:: ACTIVITY ::
Search the records for "holiday". Report every line where it occurs.

Stored data:

========

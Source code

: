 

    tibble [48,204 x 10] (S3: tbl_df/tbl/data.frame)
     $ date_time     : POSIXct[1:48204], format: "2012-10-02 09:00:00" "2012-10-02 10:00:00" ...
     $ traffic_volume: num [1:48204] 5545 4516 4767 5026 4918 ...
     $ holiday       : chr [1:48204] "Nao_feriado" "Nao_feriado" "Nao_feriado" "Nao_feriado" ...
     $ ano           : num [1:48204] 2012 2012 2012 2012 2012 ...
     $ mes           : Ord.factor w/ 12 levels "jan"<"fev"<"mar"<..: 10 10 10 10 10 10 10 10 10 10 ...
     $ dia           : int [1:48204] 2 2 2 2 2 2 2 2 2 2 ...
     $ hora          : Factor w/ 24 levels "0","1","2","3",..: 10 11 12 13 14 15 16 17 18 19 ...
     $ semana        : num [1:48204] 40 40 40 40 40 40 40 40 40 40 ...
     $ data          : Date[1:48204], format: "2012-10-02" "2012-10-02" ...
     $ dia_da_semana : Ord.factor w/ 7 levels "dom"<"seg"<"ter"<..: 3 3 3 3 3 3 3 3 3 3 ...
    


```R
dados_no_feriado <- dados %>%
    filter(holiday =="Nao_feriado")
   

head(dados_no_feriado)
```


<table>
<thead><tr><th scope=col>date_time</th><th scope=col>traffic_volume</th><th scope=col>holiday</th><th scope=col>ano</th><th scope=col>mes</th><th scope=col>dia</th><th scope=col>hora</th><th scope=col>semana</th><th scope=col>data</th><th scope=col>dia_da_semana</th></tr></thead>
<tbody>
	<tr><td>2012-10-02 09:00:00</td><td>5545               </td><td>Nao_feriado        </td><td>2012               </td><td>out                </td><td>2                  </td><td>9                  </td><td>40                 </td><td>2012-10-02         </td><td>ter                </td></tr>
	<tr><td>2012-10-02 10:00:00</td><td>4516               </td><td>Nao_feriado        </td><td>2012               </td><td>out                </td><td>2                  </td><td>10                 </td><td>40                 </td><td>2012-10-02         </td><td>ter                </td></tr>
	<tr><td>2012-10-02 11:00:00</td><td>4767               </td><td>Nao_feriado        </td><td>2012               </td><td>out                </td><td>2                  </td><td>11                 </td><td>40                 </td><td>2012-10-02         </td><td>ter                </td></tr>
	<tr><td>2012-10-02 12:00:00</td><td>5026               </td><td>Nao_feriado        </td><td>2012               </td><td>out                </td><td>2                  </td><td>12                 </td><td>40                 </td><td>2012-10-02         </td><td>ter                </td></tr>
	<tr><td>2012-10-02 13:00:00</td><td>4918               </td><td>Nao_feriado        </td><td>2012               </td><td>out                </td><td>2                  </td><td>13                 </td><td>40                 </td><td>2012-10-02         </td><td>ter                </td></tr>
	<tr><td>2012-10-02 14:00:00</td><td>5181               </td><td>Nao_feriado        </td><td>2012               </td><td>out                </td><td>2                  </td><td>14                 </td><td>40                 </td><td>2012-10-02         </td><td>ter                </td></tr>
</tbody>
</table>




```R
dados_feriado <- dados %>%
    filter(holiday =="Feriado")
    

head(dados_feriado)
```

========

:: WRITTEN ANSWER ::
     $ holiday       : chr [1:48204] "Nao_feriado" "Nao_feriado" "Nao_feriado" "Nao_feriado" ...
    filter(holiday =="Nao_feriado")
<thead><tr><th scope=col>date_time</th><th scope=col>traffic_volume</th><th scope=col>holiday</th><th scope=col>ano</th><th scope=col>mes</th><th scope=col>dia</th><th scope=col>hora</th><th scope=col>semana</th><th scope=col>data</th><th scope=col>dia_da_semana</th></tr></thead>
    filter(holiday =="Feriado")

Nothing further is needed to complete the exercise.